Lat week I found (by chance) something I had posted on nettime a while back had been taken almost word for word 
by Bruce Sterling and placed on his blog for Wired Magazine without either informing me, asking permission or crediting
me- though he did add a link to my blog saying that another version was available there- Thanks for that Bruce- 

We know there is the legal framework which is the CC lisence but in the end if a well known author chooses to 
take the words of someone less known and leave the provenance of the actual labour ‘ambiguous’ by adding a few lines 
of his own here and there. There is not much one can do about it, without wasting a lot of time and energy. He has the 
larger platform and the reputation.

Oscar Wilde once said to the painter Whistler who had made a witty remark “I wish I had 
said that” to which Whistler replied “you will oscar..you will”.  Picasso is also known to have said to a friend who 
wouldn’t let him in his studio for fear of seeing his own ideas popping up in Picasso’s next show “don’t worry I never 
borrow.
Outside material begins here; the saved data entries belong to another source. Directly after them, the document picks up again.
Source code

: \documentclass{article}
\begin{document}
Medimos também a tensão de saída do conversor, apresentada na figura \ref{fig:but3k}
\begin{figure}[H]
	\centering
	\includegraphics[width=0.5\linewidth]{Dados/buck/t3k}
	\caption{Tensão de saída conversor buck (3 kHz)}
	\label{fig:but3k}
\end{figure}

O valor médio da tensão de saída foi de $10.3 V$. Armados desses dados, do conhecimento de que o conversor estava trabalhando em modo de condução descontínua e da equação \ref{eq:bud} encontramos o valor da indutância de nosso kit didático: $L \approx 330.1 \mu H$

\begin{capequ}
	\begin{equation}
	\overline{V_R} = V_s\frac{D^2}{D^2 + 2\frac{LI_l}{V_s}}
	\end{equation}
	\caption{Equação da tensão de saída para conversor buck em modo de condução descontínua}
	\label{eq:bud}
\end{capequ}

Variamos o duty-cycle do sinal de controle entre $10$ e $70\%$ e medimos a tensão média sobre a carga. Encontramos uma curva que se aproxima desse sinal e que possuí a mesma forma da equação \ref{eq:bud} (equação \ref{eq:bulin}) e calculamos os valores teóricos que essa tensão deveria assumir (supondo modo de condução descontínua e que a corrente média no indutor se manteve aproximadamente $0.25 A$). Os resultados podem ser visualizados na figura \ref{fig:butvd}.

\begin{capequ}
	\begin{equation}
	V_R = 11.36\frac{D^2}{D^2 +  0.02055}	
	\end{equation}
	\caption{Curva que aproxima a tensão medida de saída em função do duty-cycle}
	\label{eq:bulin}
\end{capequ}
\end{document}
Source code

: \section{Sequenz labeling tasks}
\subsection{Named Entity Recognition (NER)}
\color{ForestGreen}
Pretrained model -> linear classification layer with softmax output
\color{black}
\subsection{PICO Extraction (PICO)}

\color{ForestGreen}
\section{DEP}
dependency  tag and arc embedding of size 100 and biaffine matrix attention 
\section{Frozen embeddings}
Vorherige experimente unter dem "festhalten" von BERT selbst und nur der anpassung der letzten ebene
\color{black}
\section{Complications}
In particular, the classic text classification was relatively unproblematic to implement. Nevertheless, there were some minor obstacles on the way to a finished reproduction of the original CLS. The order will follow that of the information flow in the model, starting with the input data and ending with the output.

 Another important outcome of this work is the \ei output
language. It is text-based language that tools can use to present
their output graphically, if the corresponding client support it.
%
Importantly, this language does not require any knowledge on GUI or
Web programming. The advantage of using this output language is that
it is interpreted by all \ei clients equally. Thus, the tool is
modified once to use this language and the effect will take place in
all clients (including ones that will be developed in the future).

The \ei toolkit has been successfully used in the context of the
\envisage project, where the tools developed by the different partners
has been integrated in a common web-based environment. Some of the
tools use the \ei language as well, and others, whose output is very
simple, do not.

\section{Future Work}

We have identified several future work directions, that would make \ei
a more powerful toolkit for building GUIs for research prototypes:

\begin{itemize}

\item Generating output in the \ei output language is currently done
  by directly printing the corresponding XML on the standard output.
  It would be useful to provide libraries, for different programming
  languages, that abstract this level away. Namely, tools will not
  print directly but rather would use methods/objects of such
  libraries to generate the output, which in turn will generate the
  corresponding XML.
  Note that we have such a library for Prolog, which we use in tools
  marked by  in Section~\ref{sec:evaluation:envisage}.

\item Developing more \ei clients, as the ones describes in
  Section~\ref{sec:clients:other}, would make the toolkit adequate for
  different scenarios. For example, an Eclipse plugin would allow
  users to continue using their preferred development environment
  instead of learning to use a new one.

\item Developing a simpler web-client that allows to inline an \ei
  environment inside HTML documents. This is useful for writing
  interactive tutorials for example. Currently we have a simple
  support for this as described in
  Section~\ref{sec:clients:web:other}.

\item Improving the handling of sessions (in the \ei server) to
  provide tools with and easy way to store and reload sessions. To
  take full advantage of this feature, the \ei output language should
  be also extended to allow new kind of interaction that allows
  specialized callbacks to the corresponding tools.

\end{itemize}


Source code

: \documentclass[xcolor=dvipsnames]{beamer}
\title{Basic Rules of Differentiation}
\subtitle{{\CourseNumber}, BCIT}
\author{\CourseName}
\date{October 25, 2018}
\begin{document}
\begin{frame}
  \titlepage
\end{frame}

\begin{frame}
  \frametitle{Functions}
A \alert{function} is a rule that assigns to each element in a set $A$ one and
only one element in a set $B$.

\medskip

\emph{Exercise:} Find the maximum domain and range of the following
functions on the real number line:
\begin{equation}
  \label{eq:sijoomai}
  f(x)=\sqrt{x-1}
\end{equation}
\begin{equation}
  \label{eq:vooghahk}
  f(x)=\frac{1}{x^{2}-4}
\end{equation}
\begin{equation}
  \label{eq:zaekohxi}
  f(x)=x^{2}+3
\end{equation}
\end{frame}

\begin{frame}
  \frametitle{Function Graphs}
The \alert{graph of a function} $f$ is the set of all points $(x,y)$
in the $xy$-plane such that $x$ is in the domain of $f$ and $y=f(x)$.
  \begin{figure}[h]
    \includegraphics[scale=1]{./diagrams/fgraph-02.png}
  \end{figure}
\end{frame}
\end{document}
I steal!”

Bob Dylan was recently accused of appropriating chunks of his Nobel Prize acceptance speech 

His likely defense was highlighted by an article in Rolling Stone

In a 2012 interview with Rolling Stone, Dylan responded to the accusations of plagiarism pertaining to Love and Theft
“I’m working within my art form,” he said. “It’s that simple. I work within the rules and limitations of it. There are authoritarian
 figures that can explain that kind of art form better to you than I can. It’s called songwriting. It has to do with melody and rhythm, 
and then after that, anything goes. You make everything yours. We all do it.”

So  clearly a pithier response might be “what’s your problem dude.. it was just a cover version”

Maybe this ‘squib’ will also appear on Bruce’s blog.